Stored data
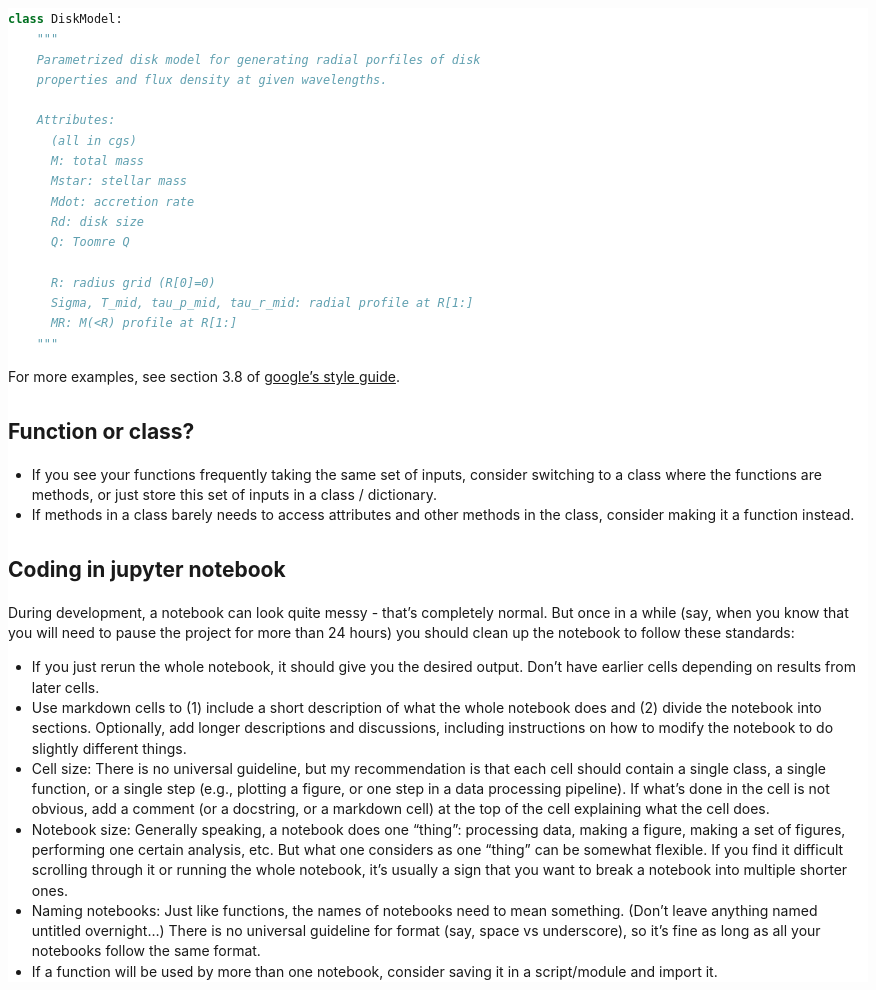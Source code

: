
 ```python
class DiskModel:
    """
    Parametrized disk model for generating radial porfiles of disk
    properties and flux density at given wavelengths.

    Attributes:
      (all in cgs)
      M: total mass
      Mstar: stellar mass
      Mdot: accretion rate
      Rd: disk size
      Q: Toomre Q
      
      R: radius grid (R[0]=0)
      Sigma, T_mid, tau_p_mid, tau_r_mid: radial profile at R[1:]
      MR: M(<R) profile at R[1:]
    """
```

For more examples, see section 3.8 of [google’s style guide](https://google.github.io/styleguide/pyguide.html).

## Function or class?

- If you see your functions frequently taking the same set of inputs, consider switching to a class where the functions are methods, or just store this set of inputs in a class / dictionary.
- If methods in a class barely needs to access attributes and other methods in the class, consider making it a function instead.

## Coding in jupyter notebook

During development, a notebook can look quite messy - that’s completely normal. But once in a while (say, when you know that you will need to pause the project for more than 24 hours) you should clean up the notebook to follow these standards:

- If you just rerun the whole notebook, it should give you the desired output. Don’t have earlier cells depending on results from later cells.
- Use markdown cells to (1) include a short description of what the whole notebook does and (2) divide the notebook into sections. Optionally, add longer descriptions and discussions, including instructions on how to modify the notebook to do slightly different things.
- Cell size: There is no universal guideline, but my recommendation is that each cell should contain a single class, a single function, or a single step (e.g., plotting a figure, or one step in a data processing pipeline). If what’s done in the cell is not obvious, add a comment (or a docstring, or a markdown cell) at the top of the cell explaining what the cell does.
- Notebook size: Generally speaking, a notebook does one “thing”: processing data, making a figure, making a set of figures, performing one certain analysis, etc. But what one considers as one “thing” can be somewhat flexible. If you find it difficult scrolling through it or running the whole notebook, it’s usually a sign that you want to break a notebook into multiple shorter ones.
- Naming notebooks: Just like functions, the names of notebooks need to mean something. (Don’t leave anything named untitled overnight…) There is no universal guideline for format (say, space vs underscore), so it’s fine as long as all your notebooks follow the same format.
- If a function will be used by more than one notebook, consider saving it in a script/module and import it.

Your objective: Restate the data word for word while omitting each picture.

Solution to this task:
Source code

:
 ```python
class DiskModel:
    """
    Parametrized disk model for generating radial porfiles of disk
    properties and flux density at given wavelengths.

    Attributes:
      (all in cgs)
      M: total mass
      Mstar: stellar mass
      Mdot: accretion rate
      Rd: disk size
      Q: Toomre Q
      
      R: radius grid (R[0]=0)
      Sigma, T_mid, tau_p_mid, tau_r_mid: radial profile at R[1:]
      MR: M(<R) profile at R[1:]
    """
```

For more examples, see section 3.8 of [google’s style guide](https://google.github.io/styleguide/pyguide.html).

## Function or class?

- If you see your functions frequently taking the same set of inputs, consider switching to a class where the functions are methods, or just store this set of inputs in a class / dictionary.
- If methods in a class barely needs to access attributes and other methods in the class, consider making it a function instead.

## Coding in jupyter notebook

During development, a notebook can look quite messy - that’s completely normal. But once in a while (say, when you know that you will need to pause the project for more than 24 hours) you should clean up the notebook to follow these standards:

- If you just rerun the whole notebook, it should give you the desired output. Don’t have earlier cells depending on results from later cells.
- Use markdown cells to (1) include a short description of what the whole notebook does and (2) divide the notebook into sections. Optionally, add longer descriptions and discussions, including instructions on how to modify the notebook to do slightly different things.
- Cell size: There is no universal guideline, but my recommendation is that each cell should contain a single class, a single function, or a single step (e.g., plotting a figure, or one step in a data processing pipeline). If what’s done in the cell is not obvious, add a comment (or a docstring, or a markdown cell) at the top of the cell explaining what the cell does.
- Notebook size: Generally speaking, a notebook does one “thing”: processing data, making a figure, making a set of figures, performing one certain analysis, etc. But what one considers as one “thing” can be somewhat flexible. If you find it difficult scrolling through it or running the whole notebook, it’s usually a sign that you want to break a notebook into multiple shorter ones.
- Naming notebooks: Just like functions, the names of notebooks need to mean something. (Don’t leave anything named untitled overnight…) There is no universal guideline for format (say, space vs underscore), so it’s fine as long as all your notebooks follow the same format.
- If a function will be used by more than one notebook, consider saving it in a script/module and import it.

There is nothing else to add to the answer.